ALF: Nature, that’s what it is. The world’s over-populated, and accidents is Nature’s way of putting it straight, see?
BILL: There ain’t nothing natural about aeroplanes. ’Ighly complex they are.
You wouldn’t believe. I got a nephew who’s ground staff.
ALF: Got a fag?
Bill gives Alf a cigarette, just as a character walks on wearing a muffler; collar up, hat down. Alf’s lighter isn’t working and he scrounges a match from the passer-by, standing so that the audience’s view is obstructed. The passer-by speaks in a whisper and exits whistling ‘Three Blind Mice’. The workmen discuss why the passer-by may have been whistling:
ALF: What makes blokes do what they do. Unconscious motivation.
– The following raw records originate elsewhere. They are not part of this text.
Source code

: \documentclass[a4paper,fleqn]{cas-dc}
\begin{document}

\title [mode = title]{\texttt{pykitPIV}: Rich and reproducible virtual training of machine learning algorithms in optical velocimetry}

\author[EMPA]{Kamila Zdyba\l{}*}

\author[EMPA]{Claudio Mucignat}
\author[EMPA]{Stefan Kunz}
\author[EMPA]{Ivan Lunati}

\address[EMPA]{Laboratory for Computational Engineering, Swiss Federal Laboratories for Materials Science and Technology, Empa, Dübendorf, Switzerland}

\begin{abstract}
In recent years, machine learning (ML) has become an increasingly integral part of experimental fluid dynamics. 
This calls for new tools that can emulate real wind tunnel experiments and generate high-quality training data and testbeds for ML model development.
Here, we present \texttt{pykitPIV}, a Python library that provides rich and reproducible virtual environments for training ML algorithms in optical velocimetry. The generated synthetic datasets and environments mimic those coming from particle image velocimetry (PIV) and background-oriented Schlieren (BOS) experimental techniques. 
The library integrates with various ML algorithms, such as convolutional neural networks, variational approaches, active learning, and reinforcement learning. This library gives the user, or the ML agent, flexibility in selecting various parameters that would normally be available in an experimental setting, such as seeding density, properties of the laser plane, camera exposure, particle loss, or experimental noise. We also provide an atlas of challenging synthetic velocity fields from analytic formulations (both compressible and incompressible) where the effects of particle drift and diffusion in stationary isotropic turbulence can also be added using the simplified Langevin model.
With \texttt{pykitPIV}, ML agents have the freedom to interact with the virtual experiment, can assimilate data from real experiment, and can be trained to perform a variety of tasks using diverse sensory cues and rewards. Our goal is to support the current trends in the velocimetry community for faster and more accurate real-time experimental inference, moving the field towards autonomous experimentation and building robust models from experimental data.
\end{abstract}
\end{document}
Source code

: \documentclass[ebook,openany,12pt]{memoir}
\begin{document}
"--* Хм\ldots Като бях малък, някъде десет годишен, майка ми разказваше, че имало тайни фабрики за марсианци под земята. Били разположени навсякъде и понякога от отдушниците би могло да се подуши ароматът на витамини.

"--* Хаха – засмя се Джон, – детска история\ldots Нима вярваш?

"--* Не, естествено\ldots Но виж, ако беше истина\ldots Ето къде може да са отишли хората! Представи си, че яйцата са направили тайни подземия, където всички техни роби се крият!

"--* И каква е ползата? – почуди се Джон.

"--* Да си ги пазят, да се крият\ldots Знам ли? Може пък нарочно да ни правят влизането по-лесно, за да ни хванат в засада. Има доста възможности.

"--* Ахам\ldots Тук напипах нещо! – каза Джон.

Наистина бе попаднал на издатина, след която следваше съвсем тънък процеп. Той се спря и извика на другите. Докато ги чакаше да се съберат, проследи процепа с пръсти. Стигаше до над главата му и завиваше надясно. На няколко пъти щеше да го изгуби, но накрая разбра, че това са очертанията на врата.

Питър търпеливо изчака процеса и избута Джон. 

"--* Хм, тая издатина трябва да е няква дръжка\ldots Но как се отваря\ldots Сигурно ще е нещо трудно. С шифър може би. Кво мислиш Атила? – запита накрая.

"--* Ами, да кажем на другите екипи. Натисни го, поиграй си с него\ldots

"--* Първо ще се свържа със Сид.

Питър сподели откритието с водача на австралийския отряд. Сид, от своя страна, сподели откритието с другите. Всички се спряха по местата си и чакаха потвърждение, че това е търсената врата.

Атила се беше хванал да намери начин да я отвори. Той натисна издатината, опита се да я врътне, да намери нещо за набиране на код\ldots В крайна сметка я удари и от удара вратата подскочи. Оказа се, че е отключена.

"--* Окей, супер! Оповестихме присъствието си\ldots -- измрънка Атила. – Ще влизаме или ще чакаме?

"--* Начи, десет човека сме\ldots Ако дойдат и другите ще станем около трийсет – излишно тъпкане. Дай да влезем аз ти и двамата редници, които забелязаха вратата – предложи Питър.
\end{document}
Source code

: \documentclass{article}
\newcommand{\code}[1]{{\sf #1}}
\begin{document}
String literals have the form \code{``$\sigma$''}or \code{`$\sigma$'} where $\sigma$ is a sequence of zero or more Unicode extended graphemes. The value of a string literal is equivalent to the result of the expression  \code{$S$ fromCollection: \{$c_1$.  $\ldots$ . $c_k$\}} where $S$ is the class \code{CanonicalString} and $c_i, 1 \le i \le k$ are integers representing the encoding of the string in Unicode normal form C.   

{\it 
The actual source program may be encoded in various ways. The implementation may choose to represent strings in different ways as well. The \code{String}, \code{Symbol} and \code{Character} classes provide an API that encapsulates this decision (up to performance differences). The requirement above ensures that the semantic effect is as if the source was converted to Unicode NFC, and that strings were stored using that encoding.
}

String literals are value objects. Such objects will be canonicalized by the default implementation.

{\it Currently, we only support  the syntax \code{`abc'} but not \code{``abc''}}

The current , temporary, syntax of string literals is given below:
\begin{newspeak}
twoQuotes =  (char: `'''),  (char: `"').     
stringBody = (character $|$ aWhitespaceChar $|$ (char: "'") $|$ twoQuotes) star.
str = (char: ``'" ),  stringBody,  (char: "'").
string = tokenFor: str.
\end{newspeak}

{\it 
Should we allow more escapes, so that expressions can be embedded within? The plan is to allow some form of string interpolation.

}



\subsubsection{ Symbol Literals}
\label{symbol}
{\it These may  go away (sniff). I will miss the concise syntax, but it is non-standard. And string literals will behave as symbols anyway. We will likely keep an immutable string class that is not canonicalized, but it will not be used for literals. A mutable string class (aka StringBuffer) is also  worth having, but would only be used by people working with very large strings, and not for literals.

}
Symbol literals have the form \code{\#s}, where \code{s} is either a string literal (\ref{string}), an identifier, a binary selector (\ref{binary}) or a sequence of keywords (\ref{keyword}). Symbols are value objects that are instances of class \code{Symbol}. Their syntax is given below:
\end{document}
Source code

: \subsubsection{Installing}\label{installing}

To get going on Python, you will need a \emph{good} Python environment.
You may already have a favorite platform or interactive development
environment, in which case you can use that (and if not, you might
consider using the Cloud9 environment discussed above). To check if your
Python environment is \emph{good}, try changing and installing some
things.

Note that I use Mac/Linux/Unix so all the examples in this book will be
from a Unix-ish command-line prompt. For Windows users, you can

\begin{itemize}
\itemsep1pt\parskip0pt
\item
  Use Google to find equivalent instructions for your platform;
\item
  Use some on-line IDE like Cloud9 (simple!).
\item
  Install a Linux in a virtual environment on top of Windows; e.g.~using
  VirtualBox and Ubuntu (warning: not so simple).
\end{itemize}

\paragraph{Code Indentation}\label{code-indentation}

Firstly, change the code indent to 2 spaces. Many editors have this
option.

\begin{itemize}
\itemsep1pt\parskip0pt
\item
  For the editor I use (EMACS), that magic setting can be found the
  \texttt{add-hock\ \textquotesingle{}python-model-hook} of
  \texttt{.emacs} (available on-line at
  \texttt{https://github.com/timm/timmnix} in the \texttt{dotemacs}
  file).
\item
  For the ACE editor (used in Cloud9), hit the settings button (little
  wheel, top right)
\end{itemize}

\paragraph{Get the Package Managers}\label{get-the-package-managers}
BILL: (suspiciously) You been listening to the Third Programme?
ALF: I’m a bloke what thinks about things. A chap whistles because he’s pleased about somethink. Maybe that young fellow was going to be married.
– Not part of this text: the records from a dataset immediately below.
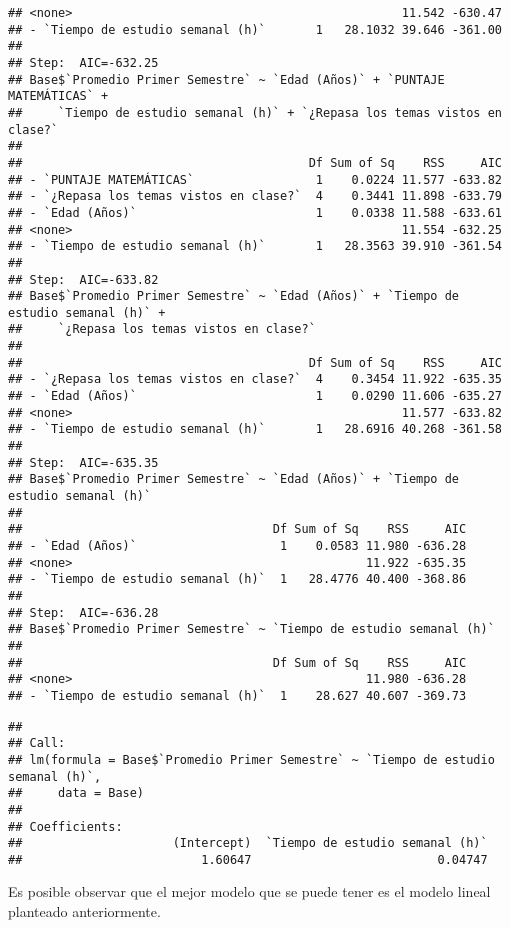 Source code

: \documentclass[
  man]{apa6}
\begin{document}
\begin{verbatim}
## <none>                                              11.542 -630.47
## - `Tiempo de estudio semanal (h)`       1   28.1032 39.646 -361.00
## 
## Step:  AIC=-632.25
## Base$`Promedio Primer Semestre` ~ `Edad (Años)` + `PUNTAJE MATEMÁTICAS` + 
##     `Tiempo de estudio semanal (h)` + `¿Repasa los temas vistos en clase?`
## 
##                                        Df Sum of Sq    RSS     AIC
## - `PUNTAJE MATEMÁTICAS`                 1    0.0224 11.577 -633.82
## - `¿Repasa los temas vistos en clase?`  4    0.3441 11.898 -633.79
## - `Edad (Años)`                         1    0.0338 11.588 -633.61
## <none>                                              11.554 -632.25
## - `Tiempo de estudio semanal (h)`       1   28.3563 39.910 -361.54
## 
## Step:  AIC=-633.82
## Base$`Promedio Primer Semestre` ~ `Edad (Años)` + `Tiempo de estudio semanal (h)` + 
##     `¿Repasa los temas vistos en clase?`
## 
##                                        Df Sum of Sq    RSS     AIC
## - `¿Repasa los temas vistos en clase?`  4    0.3454 11.922 -635.35
## - `Edad (Años)`                         1    0.0290 11.606 -635.27
## <none>                                              11.577 -633.82
## - `Tiempo de estudio semanal (h)`       1   28.6916 40.268 -361.58
## 
## Step:  AIC=-635.35
## Base$`Promedio Primer Semestre` ~ `Edad (Años)` + `Tiempo de estudio semanal (h)`
## 
##                                   Df Sum of Sq    RSS     AIC
## - `Edad (Años)`                    1    0.0583 11.980 -636.28
## <none>                                         11.922 -635.35
## - `Tiempo de estudio semanal (h)`  1   28.4776 40.400 -368.86
## 
## Step:  AIC=-636.28
## Base$`Promedio Primer Semestre` ~ `Tiempo de estudio semanal (h)`
## 
##                                   Df Sum of Sq    RSS     AIC
## <none>                                         11.980 -636.28
## - `Tiempo de estudio semanal (h)`  1    28.627 40.607 -369.73
\end{verbatim}

\begin{verbatim}
## 
## Call:
## lm(formula = Base$`Promedio Primer Semestre` ~ `Tiempo de estudio semanal (h)`, 
##     data = Base)
## 
## Coefficients:
##                     (Intercept)  `Tiempo de estudio semanal (h)`  
##                         1.60647                          0.04747
\end{verbatim}

Es posible observar que el mejor modelo que se puede tener es el modelo lineal planteado anteriormente.

\newpage
\end{document}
BILL: If so he don’t know what’s what! If he did he wouldn’t whistle.
ALF: Or maybe he’s got himself a good job.
BILL: Wish I’d got a job inside somewhere. Straight – I’d rather be down a ruddy coal mine than here.
Alf then mimics the tune that the passer-by was whistling.
ALF: I know that tune. Now whatever is it?
BILL: God Save the King?
ALF: Nah!
BILL: Internationale?
ALF: Nah. It’s a kid’s tune. Nursery rhyme.
BILL: Little Jack ’Orner?
ALF: Not quite. I’ll tell you another thing as I’ve been thinking about sitting ’ere – Feet.
BILL: Feet?
ALF: ’Eard it on the wireless. Charles Dickens. ‘Tale of Two Cities’. London and Paris they are. All about the French Revolution. And it starts with feet. Trampling along. Feet what’s coming into your life. And I been thinking this morning. All these feet along here. Where are they going to and where ’ave they come from?
BILL: You’re barmy.
They find a notebook which the passer-by has dropped, and then Mrs Casey runs on, screaming that her lodger has been murdered . . . by a person who whistled ‘Three Blind Mice’ as they left the house. A police constable comes to her assistance.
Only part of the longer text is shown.